10.Study on the correlation of stage early upright mobilization in critical patients and enteral nutrition-related tolerance
Lan CAO ; Xianghong YE ; Lina ZHANG ; Jun LI ; Yang SUN ; Dun TIAN
Chinese Journal of Practical Nursing 2018;34(9):648-651
Objective To explore the correlation of stage early upright mobilization in critical patients and enteral nutrition- related tolerance. Methods A total of 50 critically patients with continuous enteral nutrition who admitted in ICU from October 2016 to July 2017 were randomized into two groups;the control group (receiving routine functional exercise in bed) and the observation group (stage early upright mobilization)25 cases in each group,the correlation of nutrition-related tolerance,the length of target feeding time and incidence of catheter related adverse events were compared.

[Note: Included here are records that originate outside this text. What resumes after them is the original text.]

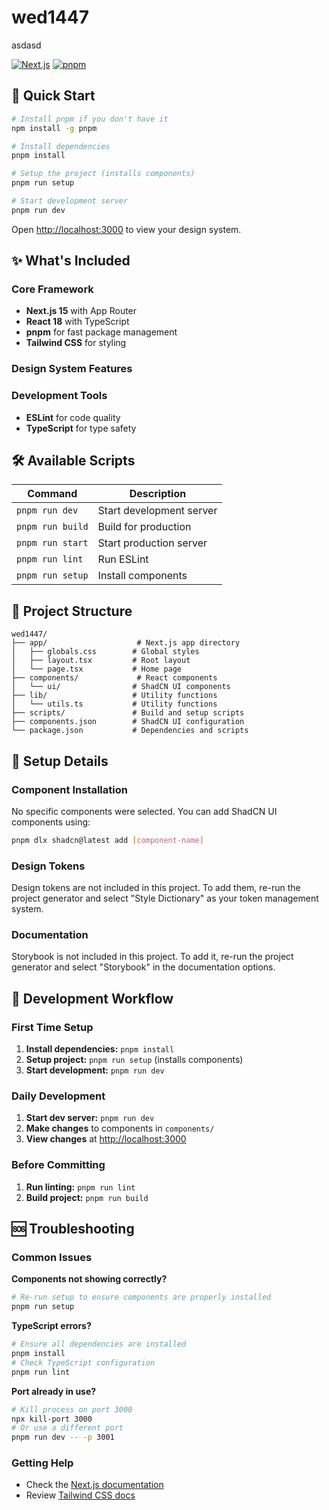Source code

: # wed1447

asdasd

[![Next.js](https://img.shields.io/badge/Next.js-15-black)](https://nextjs.org/)
[![pnpm](https://img.shields.io/badge/pnpm-9.0-FF6C37)](https://pnpm.io/)

## 🚀 Quick Start

```bash
# Install pnpm if you don't have it
npm install -g pnpm

# Install dependencies
pnpm install

# Setup the project (installs components)
pnpm run setup

# Start development server
pnpm run dev
```

Open [http://localhost:3000](http://localhost:3000) to view your design system.

## ✨ What's Included

### Core Framework
- **Next.js 15** with App Router
- **React 18** with TypeScript
- **pnpm** for fast package management
- **Tailwind CSS** for styling

### Design System Features

### Development Tools
- **ESLint** for code quality
- **TypeScript** for type safety

## 🛠️ Available Scripts

| Command | Description |
|---------|-------------|
| `pnpm run dev` | Start development server |
| `pnpm run build` | Build for production |
| `pnpm run start` | Start production server |
| `pnpm run lint` | Run ESLint |
| `pnpm run setup` | Install components |

## 📁 Project Structure

```
wed1447/
├── app/                    # Next.js app directory
│   ├── globals.css        # Global styles
│   ├── layout.tsx         # Root layout
│   └── page.tsx           # Home page
├── components/             # React components
│   └── ui/                # ShadCN UI components
├── lib/                   # Utility functions
│   └── utils.ts           # Utility functions
├── scripts/               # Build and setup scripts
├── components.json        # ShadCN UI configuration
└── package.json           # Dependencies and scripts
```

## 🔧 Setup Details

### Component Installation
No specific components were selected. You can add ShadCN UI components using:

```bash
pnpm dlx shadcn@latest add [component-name]
```

### Design Tokens
Design tokens are not included in this project. To add them, re-run the project generator and select "Style Dictionary" as your token management system.

### Documentation
Storybook is not included in this project. To add it, re-run the project generator and select "Storybook" in the documentation options.



## 🔄 Development Workflow

### First Time Setup
1. **Install dependencies:** `pnpm install`
2. **Setup project:** `pnpm run setup` (installs components)
3. **Start development:** `pnpm run dev`

### Daily Development
1. **Start dev server:** `pnpm run dev`
2. **Make changes** to components in `components/`
3. **View changes** at [http://localhost:3000](http://localhost:3000)

### Before Committing
1. **Run linting:** `pnpm run lint`
2. **Build project:** `pnpm run build`

## 🆘 Troubleshooting

### Common Issues

**Components not showing correctly?**
```bash
# Re-run setup to ensure components are properly installed
pnpm run setup
```

**TypeScript errors?**
```bash
# Ensure all dependencies are installed
pnpm install
# Check TypeScript configuration
pnpm run lint
```

**Port already in use?**
```bash
# Kill process on port 3000
npx kill-port 3000
# Or use a different port
pnpm run dev -- -p 3001
```

### Getting Help
- Check the [Next.js documentation](https://nextjs.org/docs)
- Review [Tailwind CSS docs](https://tailwindcss.com/docs)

Results There was no statistically significant difference in the incidence of reflux of stomach,aspiration,diarrhea and catheter related adverse events in this two group patients during enteral nutrition(P>0.05),while the times of interrupting enteral nutrition in the observation group(0)was lower than that of the control group (20.83%,5/24),with a statistically significant difference(χ2=4.922,P=0.035).The length of target feeding time was shortened, (3.04 ± 0.66) d in the control group, (3.57 ± 0.83) d in the observation group,with a statistically significant difference(t=2.409,P=0.025). Conclusions Stage early upright mobilization in critical patients is safe and feasible,it can improve the feeding tolerance and shorten the length of target feeding time to promote the early recovery of the patient's disease.